3.7 Immune Infiltration Analysis
As shown in Figure 9A, a panorama of 21 immune cells infiltration in all samples was constructed via CIBERSORT by removing immune cells when the sampling fractions of which were 0. We then explored the immune cells with significant differences according to the fractions of infiltration. As depicted in Figure 9B, the infiltrations of CD8+ T cells (P = 9.9e-05), Tregs (P = 0.01137), M0 Macrophages (P = 0.01134), M2 Macrophages (P = 0.00026 ), etc. exhibited significant differences in both high-CPs group and low-CPs group. We next separately analyzed and visualized the correlations among 21 immune cells. As showed in Figure 9C and 9D. In the high-CPs group, NK cells resting had significant positive correlation with Neutrophils (r = 0.36, P = 1.7e-06), and the negative correlation between CD8+ T cells and Resting memory CD4+ T cells was highest (r = -0.47, P = 6e-11). In the low-CPs group, Follicular helper T cells had significant positive correlation with Macrophages M1 (r = 0.46, P < 2e-16), and the negative correlation between Follicular helper T cells and Mast cells resting was highest (r = -0.45, P < 2e-16).
3.8 CPs-based Immunotherapy & Prognostic Model Construction
We further analyzed the characteristics of immunotherapy in two groups. The results showed that the overall TIDE assessment in high-CPs group was lower (Figure 10A). Among them, the scores of TIDE (P = 0.032) (Figure 10B) were higher in the high-CPs group, indicating the THCA patients with high-CPs might be more likely to response to immune checkpoint inhibitors.

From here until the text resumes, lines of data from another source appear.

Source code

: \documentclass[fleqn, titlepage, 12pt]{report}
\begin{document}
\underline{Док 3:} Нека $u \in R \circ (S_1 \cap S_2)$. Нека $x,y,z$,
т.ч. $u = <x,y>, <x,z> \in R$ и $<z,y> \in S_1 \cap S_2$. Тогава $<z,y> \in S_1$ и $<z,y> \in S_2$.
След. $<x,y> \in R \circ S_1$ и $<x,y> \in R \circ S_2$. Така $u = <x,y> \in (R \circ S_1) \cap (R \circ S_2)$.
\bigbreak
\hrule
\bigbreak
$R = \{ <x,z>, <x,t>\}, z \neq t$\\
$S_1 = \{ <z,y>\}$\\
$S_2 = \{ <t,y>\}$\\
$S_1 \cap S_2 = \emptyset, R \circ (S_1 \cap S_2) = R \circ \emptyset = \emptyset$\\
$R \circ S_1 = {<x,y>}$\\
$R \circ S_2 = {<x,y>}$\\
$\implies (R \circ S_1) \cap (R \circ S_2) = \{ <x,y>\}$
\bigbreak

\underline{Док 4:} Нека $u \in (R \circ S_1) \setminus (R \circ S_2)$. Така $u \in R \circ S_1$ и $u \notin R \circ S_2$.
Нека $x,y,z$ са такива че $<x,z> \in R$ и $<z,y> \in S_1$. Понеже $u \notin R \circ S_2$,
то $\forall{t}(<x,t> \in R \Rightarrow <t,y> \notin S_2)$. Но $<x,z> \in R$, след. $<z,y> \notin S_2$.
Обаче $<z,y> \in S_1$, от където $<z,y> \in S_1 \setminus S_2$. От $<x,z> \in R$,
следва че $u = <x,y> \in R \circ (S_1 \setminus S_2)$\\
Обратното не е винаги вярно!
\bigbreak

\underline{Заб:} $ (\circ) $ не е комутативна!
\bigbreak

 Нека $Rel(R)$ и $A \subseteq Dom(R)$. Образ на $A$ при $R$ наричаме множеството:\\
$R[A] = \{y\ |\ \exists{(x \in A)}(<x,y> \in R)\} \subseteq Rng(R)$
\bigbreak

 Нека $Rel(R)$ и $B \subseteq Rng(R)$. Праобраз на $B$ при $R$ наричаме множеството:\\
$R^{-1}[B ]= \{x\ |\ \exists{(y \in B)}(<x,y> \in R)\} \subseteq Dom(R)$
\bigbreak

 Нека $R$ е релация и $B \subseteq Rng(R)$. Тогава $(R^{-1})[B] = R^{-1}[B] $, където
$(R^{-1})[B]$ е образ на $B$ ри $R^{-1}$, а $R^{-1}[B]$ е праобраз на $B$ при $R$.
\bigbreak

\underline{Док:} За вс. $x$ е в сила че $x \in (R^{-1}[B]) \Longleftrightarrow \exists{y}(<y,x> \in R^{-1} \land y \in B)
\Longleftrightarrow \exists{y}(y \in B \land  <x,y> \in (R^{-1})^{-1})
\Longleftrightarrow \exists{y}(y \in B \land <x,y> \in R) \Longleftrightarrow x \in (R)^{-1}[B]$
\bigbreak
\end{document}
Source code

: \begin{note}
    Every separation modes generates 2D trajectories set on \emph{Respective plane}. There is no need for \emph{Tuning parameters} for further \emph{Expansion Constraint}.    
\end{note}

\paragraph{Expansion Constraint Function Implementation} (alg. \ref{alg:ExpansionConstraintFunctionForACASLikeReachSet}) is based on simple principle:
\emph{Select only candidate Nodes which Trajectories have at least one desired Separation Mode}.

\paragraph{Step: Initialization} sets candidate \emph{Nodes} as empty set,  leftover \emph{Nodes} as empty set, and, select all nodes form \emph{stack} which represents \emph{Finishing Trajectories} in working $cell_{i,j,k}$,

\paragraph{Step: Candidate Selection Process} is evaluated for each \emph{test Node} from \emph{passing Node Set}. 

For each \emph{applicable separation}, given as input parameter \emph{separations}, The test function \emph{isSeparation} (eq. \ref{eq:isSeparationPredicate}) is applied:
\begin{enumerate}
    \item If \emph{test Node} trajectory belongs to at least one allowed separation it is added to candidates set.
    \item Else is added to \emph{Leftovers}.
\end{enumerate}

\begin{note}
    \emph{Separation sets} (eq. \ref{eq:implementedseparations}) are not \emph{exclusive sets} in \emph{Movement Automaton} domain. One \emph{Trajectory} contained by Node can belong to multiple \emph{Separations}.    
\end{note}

Univariate Cox regression analysis and multivariate Cox regression analysis were conducted according to TNM stage, sex, age and grouping, the results showed that the age exerted significant impact on OS (Figure 10C and 10D). We also created a nomogram (Figure 10E) and a calibration curve (Figure 10F, 10G and 10H) using the R package “rms” package to estimate the rates of 1-, 3- and 5-year survival of THCA patients, and the results show that the nomogram model for 1-year survival was most consistent with the ideal model, and other nomogram models were basically consistent with the ideal model, indicating that our model had relatively high accuracy.